通勤ラッシュは人口減少で混雑緩和される? その見込みはあるか!?

新宿駅の通勤ラッシュ

通勤ラッシュは朝や夕方の時間帯に毎日見られる光景となっている。鉄道であれば満員電車、道路上なら自動車の交通渋滞が起きる。

日本では全国的に人口減少が今後予想されている。首都圏や関西圏などの大都市近郊においてもその例外ではない。

通勤ラッシュの中でも深刻な社会問題となっているのが郊外から都心部へ向かって走る鉄道路線の混雑の激しさではないか。

超満員電車となり、混雑率が200%近くにも達する路線も東京近郊を中心に多数ある。人口の減少で未来的にはこれが解消されると期待する声も大きい。




鉄道は本数が少なくなるだけ

鉄道路線については、人口減少が進むと乗客の総数は確かにそれに沿って減少する。

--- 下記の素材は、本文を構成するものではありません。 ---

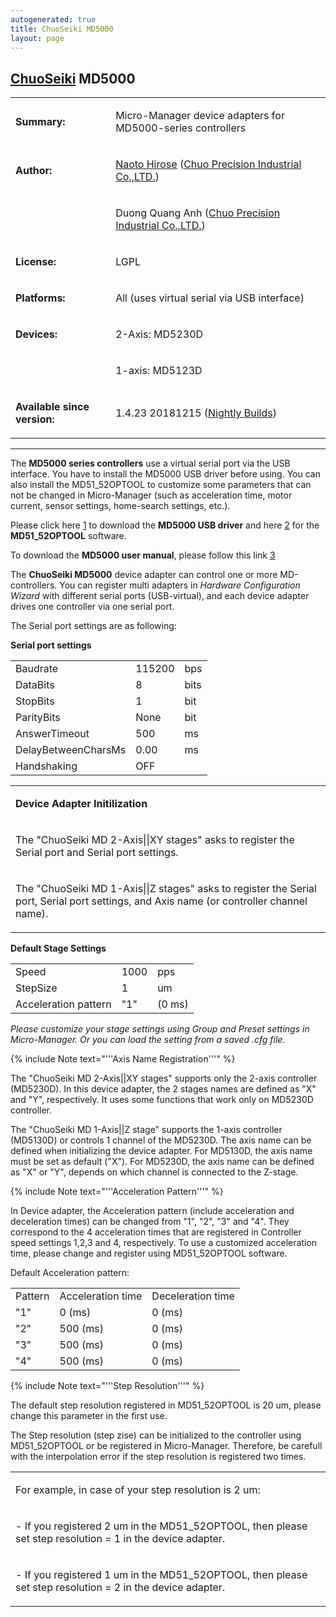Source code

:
 ```yaml
---
autogenerated: true
title: ChuoSeiki MD5000
layout: page
---
```


## [ChuoSeiki](ChuoSeiki "wikilink") MD5000

<table>
<tr>
<td markdown="1">

**Summary:**

</td>
<td markdown="1">

Micro-Manager device adapters for MD5000-series controllers

</td>
</tr>
<tr>
<td markdown="1">

**Author:**

</td>
<td markdown="1">

[Naoto Hirose](https://micro-manager.org/wiki/User:Nowt75) ([Chuo
Precision Industrial Co.,LTD.](http://www.chuo.co.jp/english/))

</td>
</tr>
<tr>
<td markdown="1">
</td>
<td markdown="1">

Duong Quang Anh ([Chuo Precision Industrial
Co.,LTD.](http://www.chuo.co.jp/english/))

</td>
</tr>
<tr>
<td markdown="1">

**License:**

</td>
<td markdown="1">

LGPL

</td>
</tr>
<tr>
<td markdown="1">

**Platforms:**

</td>
<td markdown="1">

All (uses virtual serial via USB interface)

</td>
</tr>
<tr>
<td markdown="1">

**Devices:**

</td>
<td markdown="1">

2-Axis: MD5230D

</td>
</tr>
<tr>
<td markdown="1">
</td>
<td markdown="1">

1-axis: MD5123D

</td>
</tr>
<tr>
<td markdown="1">

**Available since version:**

</td>
<td markdown="1">

1.4.23 20181215 ([Nightly Builds](Nightly_Builds "wikilink"))

</td>
</tr>
</table>

------------------------------------------------------------------------

The <b>MD5000 series controllers</b> use a virtual serial port via the
USB interface. You have to install the MD5000 USB driver before using.
You can also install the MD51\_52OPTOOL to customize some parameters
that can not be changed in Micro-Manager (such as acceleration time,
motor current, sensor settings, home-search settings, etc.).

Please click here
[1](https://micro-manager.org/wiki/File:media/MD5000USBdriver.zip) to download
the <b>MD5000 USB driver</b> and here
[2](https://micro-manager.org/wiki/File:media/MD51_52OPTOOL.zip) for the
<b>MD51\_52OPTOOL</b> software.

To download the <b>MD5000 user manual</b>, please follow this link
[3](http://www.novaelec.co.jp/eng/down/file/media/Md515230de.pdf)

The <b>ChuoSeiki MD5000</b> device adapter can control one or more
MD-controllers. You can register multi adapters in <em>Hardware
Configuration Wizard</em> with different serial ports (USB-virtual), and
each device adapter drives one controller via one serial port.

The Serial port settings are as following:

**Serial port settings**

|                     |        |      |
|---------------------|--------|------|
| Baudrate            | 115200 | bps  |
| DataBits            | 8      | bits |
| StopBits            | 1      | bit  |
| ParityBits          | None   | bit  |
| AnswerTimeout       | 500    | ms   |
| DelayBetweenCharsMs | 0.00   | ms   |
| Handshaking         | OFF    |      |

<table>
<tr>
<td markdown="1">

**Device Adapter Initilization**

</td>
</tr>
<tr>
<td markdown="1">

The "ChuoSeiki MD 2-Axis\|\|XY stages" asks to register the Serial port
and Serial port settings.

</td>
</tr>
<tr>
<td markdown="1">

The "ChuoSeiki MD 1-Axis\|\|Z stages" asks to register the Serial port,
Serial port settings, and Axis name (or controller channel name).

</td>
</tr>
</table>

**Default Stage Settings**

|                      |      |        |
|----------------------|------|--------|
| Speed                | 1000 | pps    |
| StepSize             | 1    | um     |
| Acceleration pattern | "1"  | (0 ms) |

<em>Please customize your stage settings using <em>Group</em> and
<em>Preset settings</em> in Micro-Manager. Or you can load the setting
from a saved .cfg file.</em>

{% include Note text="'''Axis Name Registration'''" %}

The "ChuoSeiki MD 2-Axis\|\|XY stages" supports only the 2-axis
controller (MD5230D). In this device adapter, the 2 stages names are
defined as "X" and "Y", respectively. It uses some functions that work
only on MD5230D controller.

The "ChuoSeiki MD 1-Axis\|\|Z stage" supports the 1-axis controller
(MD5130D) or controls 1 channel of the MD5230D. The axis name can be
defined when initializing the device adapter. For MD5130D, the axis name
must be set as default ("X"). For MD5230D, the axis name can be defined
as "X" or "Y", depends on which channel is connected to the Z-stage.

{% include Note text="'''Acceleration Pattern'''" %}

In Device adapter, the Acceleration pattern (include acceleration and
deceleration times) can be changed from "1", "2", "3" and "4". They
correspond to the 4 acceleration times that are registered in Controller
speed settings 1,2,3 and 4, respectively. To use a customized
acceleration time, please change and register using MD51\_52OPTOOL
software.

Default Acceleration pattern:

|         |                   |                   |
|---------|-------------------|-------------------|
| Pattern | Acceleration time | Deceleration time |
| "1"     | 0 (ms)            | 0 (ms)            |
| "2"     | 500 (ms)          | 0 (ms)            |
| "3"     | 500 (ms)          | 0 (ms)            |
| "4"     | 500 (ms)          | 0 (ms)            |

{% include Note text="'''Step Resolution'''" %}

The default step resolution registered in MD51\_52OPTOOL is 20 um,
please change this parameter in the first use.

The Step resolution (step zise) can be initialized to the controller
using MD51\_52OPTOOL or be registered in Micro-Manager. Therefore, be
carefull with the interpolation error if the step resolution is
registered two times.

<table>
<tr>
<td markdown="1">

For example, in case of your step resolution is 2 um:

</td>
</tr>
<tr>
<td markdown="1">

\- If you registered 2 um in the MD51\_52OPTOOL, then please set step
resolution = 1 in the device adapter.

</td>
</tr>
<tr>
<td markdown="1">

\- If you registered 1 um in the MD51\_52OPTOOL, then please set step
resolution = 2 in the device adapter.

</td>
</tr>
</table>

ただし、列車の乗車率に関してはこれまでと変わらない可能性が高い。

なぜなら、乗客数が減った場合には列車の運行本数も削減されることが見込まれるためである。

乗客が減れば鉄道会社としての利益も下がる。電車の運転には多額なランニングコストがかかる。乗客が減れば、その分本数が減らされてコスト削減が実施されるだろう。

激しい朝ラッシュ

混雑する朝ラッシュの東横線
出典:www.youtube.com/watch?v=mMAkD5EvoFU

乗客としてはみんなが座席に座れるほど空いている環境が好ましいところだが、鉄道会社は逆に立ち客が多い状態の満員電車にしたいのが本音。

現在のところ、大都市圏のJR及び私鉄では朝の運行本数は線路容量の限界まで列車の運行本数を維持しているところが多い。

それでも輸送力不足に陥っている例はあるものの、今後人口減少が進めば今よりも不便になるかもしれない。




道路の渋滞は解消される

一方の自動車の交通渋滞に関しては人口減少に伴って解消される可能性が大いに期待できる。

鉄道とは違って道路はすでに存在するインフラである。交通量が少なくなったからといって廃止されるわけではない。

人口減少に伴う渋滞緩和

税収が減ることで新規のバイパス道路が建設されることはなくなるかもしれないが、今までと比べると交通量が減るのは確か。

信号待ちや上り坂での渋滞は解消されるだろう。高速道路における混雑ももちろん減る見込みだ。

ただし、自動車税やガソリン税が値上げされる可能性はある。既存の道路がある以上はそれを維持管理する必要がある。